Quince is facing a lawsuit from major record labels alleging widespread copyright infringement tied to its social media strategy. The case does not stop at Quince’s own posts. Instead, it targets influencer-driven content, with the plaintiffs arguing that the “luxe for less” retail success story directed, reviewed, and promoted videos that incorporated unlicensed music – including through practices like encouraging the use of trending audio and reposting creator content.
The theory of liability comes amid a broader crackdown on influencer marketing. Regulators and courts – in and outside of the U.S. – have begun to scrutinize influencer-driven content in the context of dupe marketing, disclosure obligations, and misleading comparisons, with liability increasingly turning on the role brands play in shaping that content.
>> The takeaway: Whether the issue is copyright, false advertising, or consumer protection, the same underlying question is emerging: when brands help script, direct, or amplify influencer content, they are less likely to be treated as passive beneficiaries and more likely to be seen as responsible actors in that marketing ecosystem.
And speaking of platforms and control, in the latest round of the long-running dispute between Chanel and The RealReal, the resale platform is seeking to revive its antitrust counterclaims, which cast Chanel’s enforcement efforts as part of a broader campaign to crackdown on the resale market.
After the court dismissed its initial counterclaims, The RealReal has moved to amend, adding allegations that extend beyond trademarks and authentication.

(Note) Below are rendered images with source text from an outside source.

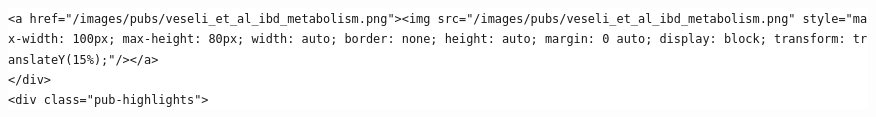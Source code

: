     <a href="/images/pubs/veseli_et_al_ibd_metabolism.png"><img src="/images/pubs/veseli_et_al_ibd_metabolism.png" style="max-width: 100px; max-height: 80px; width: auto; border: none; height: auto; margin: 0 auto; display: block; transform: translateY(15%);"/></a>
    </div>
    <div class="pub-highlights">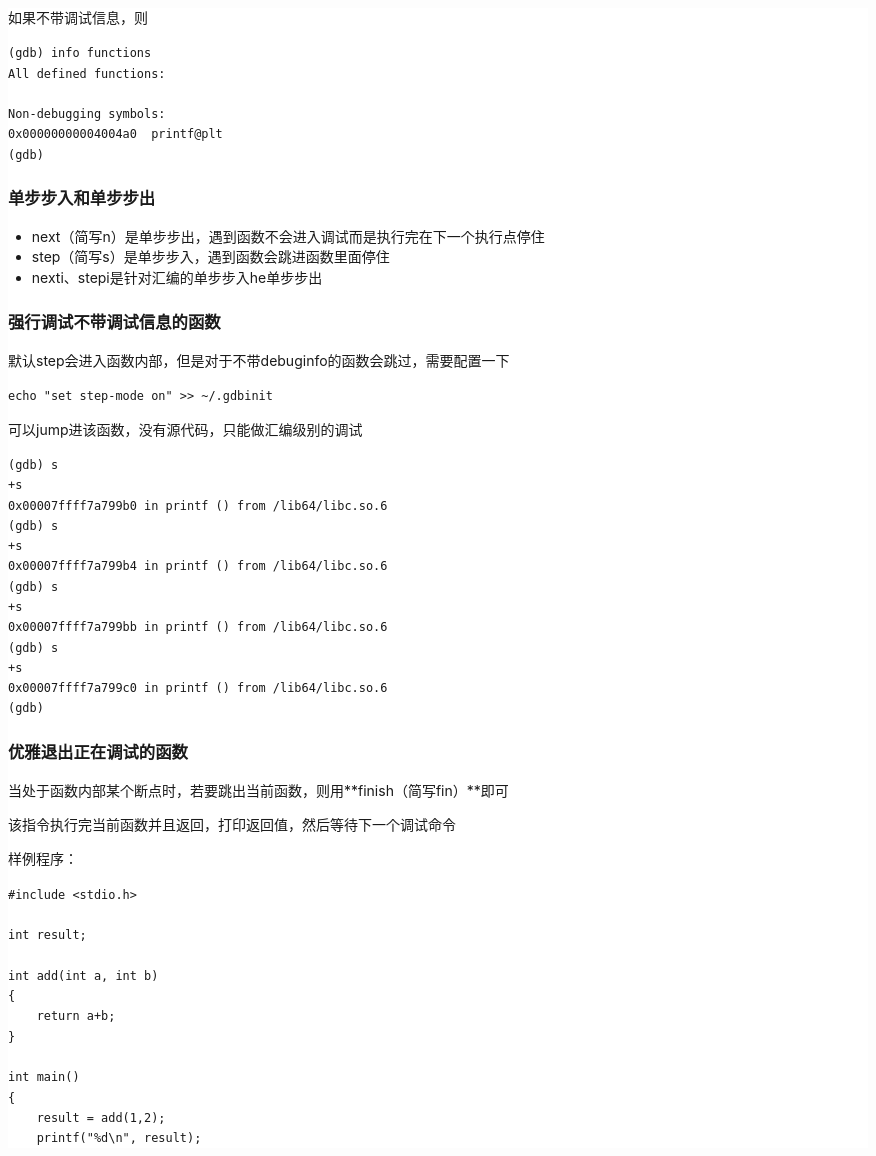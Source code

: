 如果不带调试信息，则

```
(gdb) info functions
All defined functions:

Non-debugging symbols:
0x00000000004004a0  printf@plt
(gdb)
```



### 单步步入和单步步出

* next（简写n）是单步步出，遇到函数不会进入调试而是执行完在下一个执行点停住
* step（简写s）是单步步入，遇到函数会跳进函数里面停住
* nexti、stepi是针对汇编的单步步入he单步步出



### 强行调试不带调试信息的函数

默认step会进入函数内部，但是对于不带debuginfo的函数会跳过，需要配置一下

```
echo "set step-mode on" >> ~/.gdbinit
```

可以jump进该函数，没有源代码，只能做汇编级别的调试

```
(gdb) s
+s
0x00007ffff7a799b0 in printf ()	from /lib64/libc.so.6
(gdb) s
+s
0x00007ffff7a799b4 in printf ()	from /lib64/libc.so.6
(gdb) s
+s
0x00007ffff7a799bb in printf ()	from /lib64/libc.so.6
(gdb) s
+s
0x00007ffff7a799c0 in printf ()	from /lib64/libc.so.6
(gdb)
```



### 优雅退出正在调试的函数

当处于函数内部某个断点时，若要跳出当前函数，则用**finish（简写fin）**即可

该指令执行完当前函数并且返回，打印返回值，然后等待下一个调试命令

样例程序：

```
#include <stdio.h>

int result;

int add(int a, int b)
{
	return a+b;
}

int main()
{
	result = add(1,2);
	printf("%d\n", result);
```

Its theory centers on how Chanel allegedly influences multiple layers of the resale ecosystem – from access to advertising to retail relationships, supply constraints, and consumer messaging.
The amended claims point to a range of conduct: efforts to limit advertising opportunities, restrict access to retail and consignors, shape supply by discouraging resale at the source, and reinforce consumer perceptions that resale goods are likely counterfeit. The RealReal frames these actions collectively, arguing that they operate to reduce resale supply, steer demand back to primary channels, and maintain higher prices.

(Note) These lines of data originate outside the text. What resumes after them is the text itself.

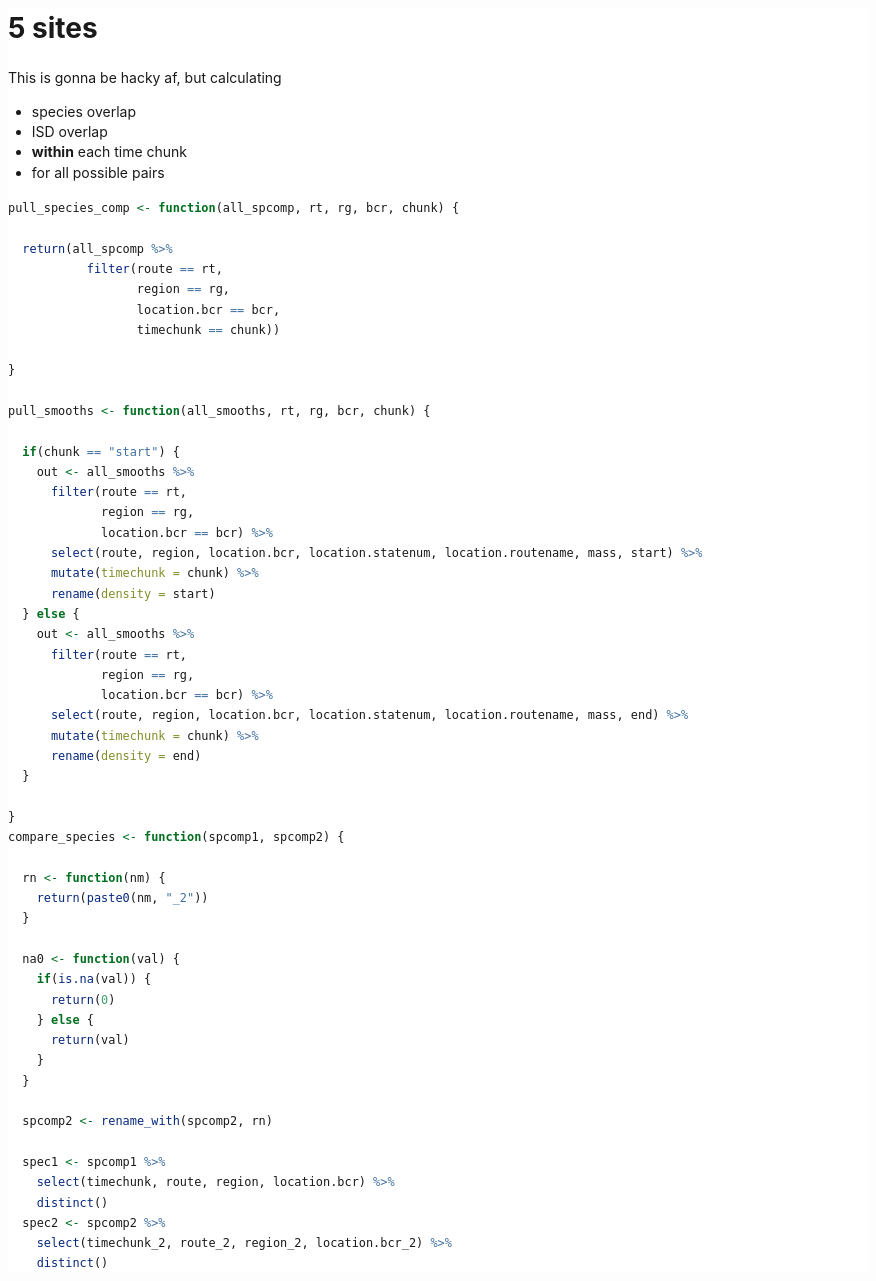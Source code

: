 5 sites
================

This is gonna be hacky af, but calculating

  - species overlap
  - ISD overlap
  - **within** each time chunk
  - for all possible pairs



``` r
pull_species_comp <- function(all_spcomp, rt, rg, bcr, chunk) {
  
  return(all_spcomp %>%
           filter(route == rt,
                  region == rg,
                  location.bcr == bcr,
                  timechunk == chunk))
  
}

pull_smooths <- function(all_smooths, rt, rg, bcr, chunk) {
  
  if(chunk == "start") {
    out <- all_smooths %>%
      filter(route == rt,
             region == rg,
             location.bcr == bcr) %>%
      select(route, region, location.bcr, location.statenum, location.routename, mass, start) %>%
      mutate(timechunk = chunk) %>%
      rename(density = start)
  } else {
    out <- all_smooths %>%
      filter(route == rt,
             region == rg,
             location.bcr == bcr) %>%
      select(route, region, location.bcr, location.statenum, location.routename, mass, end) %>%
      mutate(timechunk = chunk) %>%
      rename(density = end)
  }
  
}
compare_species <- function(spcomp1, spcomp2) {
  
  rn <- function(nm) {
    return(paste0(nm, "_2"))
  }
  
  na0 <- function(val) {
    if(is.na(val)) {
      return(0)
    } else {
      return(val)
    }
  }
  
  spcomp2 <- rename_with(spcomp2, rn)
  
  spec1 <- spcomp1 %>%
    select(timechunk, route, region, location.bcr) %>%
    distinct()
  spec2 <- spcomp2 %>%
    select(timechunk_2, route_2, region_2, location.bcr_2) %>%
    distinct()
```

>> In practice: The case could test how far brands can go in shaping resale markets without directly controlling them.
California’s antitrust case against Amazon gained traction this week with newly unsealed evidence detailing how the company allegedly used vendors to influence pricing across competing retailers. According to the recently-released filings, Amazon flagged lower prices on rival sites, prompting brands like Levi’s to push those retailers to raise prices or remove listings. The result, the state argues, is a system where lower prices do not persist, and competition is effectively suppressed across channels.
>> The takeaway: The case reframes price competition as a system-level issue. The question is not just how Amazon prices goods on its platform, but whether it can use its position to shape pricing across the broader retail market through vendors.
Across these stories, the common thread is how rights are playing out in practice. In the Foundrae v. Pandora case, the issue is whether copyright can extend to designs built on shared symbols. In influencer marketing, liability is increasingly tied to how content is shaped and controlled across distributed systems. When it comes to Amazon, it’s about whether the tech titan can influence prices not just on its own site, but across other retailers too. And in Chanel v. The RealReal, the focus is shifting to how brands influence resale markets without directly participating in them.
At the same time, enforcement is expanding beyond traditional boundaries, as seen in South Korea’s move toward criminal liability for large-scale design copying. Finally, the shift toward arm’s-length branding reflects a parallel realization: some of the most valuable assets in retail, like identity and reputation, do not map neatly onto legal rights at all.
Taken together, the focus is less on what companies can claim – and more on what those claims actually allow them to control.